A Corte Suprema de Israel começou a examinar ontem uma solicitação do principal partido da oposição, o Likud (direita), para submeter a votação hoje um projeto de lei de eleições antecipadas.
A Corte deve decidir se esse projeto de lei precisa obter apenas uma maioria simples ou a maioria absoluta de 61 votos sobre os 120 da Knesset (Parlamento) para ser aprovado em primeira leitura.
Barak, que tenta formar um governo de emergência com o Likud para enfrentar a onda de violência nos territórios palestino, é contrário a eleições antecipadas.
Entretanto, o primeiro-ministro não dispõe mais de maioria parlamentar, desde a saída em julho de três partidos do gabinete governamental, denunciando suas concessões aos palestinos.
Segundo fontes, Barak e o ex-primeiro-ministro Shimon Peres travaram uma discussão marcada pelo ressentimento depois de o atual premier ter criticado as ‘‘manobras’’ de ministros, que não foram citados nominalmente, para uma reunião com o líder palestino Yasser Arafat, dando assim a impressão, na opinião de Barak, que o ‘‘Estado está em liquidação’’.

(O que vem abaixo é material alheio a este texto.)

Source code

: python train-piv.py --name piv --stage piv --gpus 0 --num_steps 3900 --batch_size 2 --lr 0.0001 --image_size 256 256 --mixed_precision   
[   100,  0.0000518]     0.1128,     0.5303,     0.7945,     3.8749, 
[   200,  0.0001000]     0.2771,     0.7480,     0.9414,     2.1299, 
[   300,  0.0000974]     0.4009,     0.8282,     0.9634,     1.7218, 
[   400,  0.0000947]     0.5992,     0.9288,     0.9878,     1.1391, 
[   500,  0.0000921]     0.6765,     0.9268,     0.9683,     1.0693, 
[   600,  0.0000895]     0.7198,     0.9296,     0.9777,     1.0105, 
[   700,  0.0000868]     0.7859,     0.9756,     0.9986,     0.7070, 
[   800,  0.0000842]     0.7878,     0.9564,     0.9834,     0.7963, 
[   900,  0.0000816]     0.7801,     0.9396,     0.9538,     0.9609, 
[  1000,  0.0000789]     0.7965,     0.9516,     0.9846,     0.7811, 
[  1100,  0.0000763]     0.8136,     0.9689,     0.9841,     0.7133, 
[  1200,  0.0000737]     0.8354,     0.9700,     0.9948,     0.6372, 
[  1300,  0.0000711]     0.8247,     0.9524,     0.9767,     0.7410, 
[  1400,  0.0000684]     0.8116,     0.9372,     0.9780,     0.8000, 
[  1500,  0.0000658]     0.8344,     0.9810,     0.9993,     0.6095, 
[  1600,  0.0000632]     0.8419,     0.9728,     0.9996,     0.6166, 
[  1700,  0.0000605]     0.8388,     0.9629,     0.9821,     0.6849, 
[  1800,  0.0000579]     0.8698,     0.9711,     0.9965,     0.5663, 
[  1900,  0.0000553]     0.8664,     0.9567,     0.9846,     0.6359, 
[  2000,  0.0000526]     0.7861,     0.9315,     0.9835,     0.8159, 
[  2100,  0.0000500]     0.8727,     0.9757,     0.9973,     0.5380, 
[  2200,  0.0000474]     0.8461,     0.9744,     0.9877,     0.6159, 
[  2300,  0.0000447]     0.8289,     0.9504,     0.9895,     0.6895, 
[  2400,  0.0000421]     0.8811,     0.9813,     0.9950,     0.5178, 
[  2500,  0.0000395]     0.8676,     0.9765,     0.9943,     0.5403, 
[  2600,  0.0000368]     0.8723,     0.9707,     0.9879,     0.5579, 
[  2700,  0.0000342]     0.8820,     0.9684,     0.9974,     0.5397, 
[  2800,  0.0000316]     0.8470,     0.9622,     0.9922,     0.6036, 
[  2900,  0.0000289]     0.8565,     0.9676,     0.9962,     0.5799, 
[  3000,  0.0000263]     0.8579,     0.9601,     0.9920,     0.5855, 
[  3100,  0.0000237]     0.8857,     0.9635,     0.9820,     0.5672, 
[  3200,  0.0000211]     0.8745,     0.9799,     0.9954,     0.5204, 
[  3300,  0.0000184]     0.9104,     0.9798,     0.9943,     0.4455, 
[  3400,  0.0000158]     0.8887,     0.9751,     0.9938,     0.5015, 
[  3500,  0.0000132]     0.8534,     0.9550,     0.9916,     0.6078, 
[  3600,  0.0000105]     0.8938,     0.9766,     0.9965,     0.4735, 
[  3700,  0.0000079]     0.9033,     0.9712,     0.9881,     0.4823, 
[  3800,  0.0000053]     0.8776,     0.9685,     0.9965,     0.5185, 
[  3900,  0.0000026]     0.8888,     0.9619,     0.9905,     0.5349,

A oposição, liderada por Ariel Sharon, parece decidida a pedir ao Parlamento que vote hoje a antecipação das eleições e está convencida de que a proposta obterá maioria absoluta dos votos, mesmo que seja necessária apenas a maioria relativa. Para ser transformado em lei, o projeto terá de ser apresentado e votado em segundo e terceiro turnos.
No entanto, o Parlamento aprovou por grande maioria – 84 votos de 120 – a ‘‘lei fundamental’’ proposta pelos direitistas, segundo a qual só uma maioria absoluta do Knesset poderá autorizar modificações no status de Jerusalém e de suas fronteiras municipais.
Enquanto isso, nos territórios palestinos – onde cinco ativistas islâmicos foram mortos durante a madrugada por militares israelenses – era iniciado o sagrado mês muçulmano do Ramadã com um pedido de mais violência contra Israel lançada pelos movimentos Hamas e Al Fatah.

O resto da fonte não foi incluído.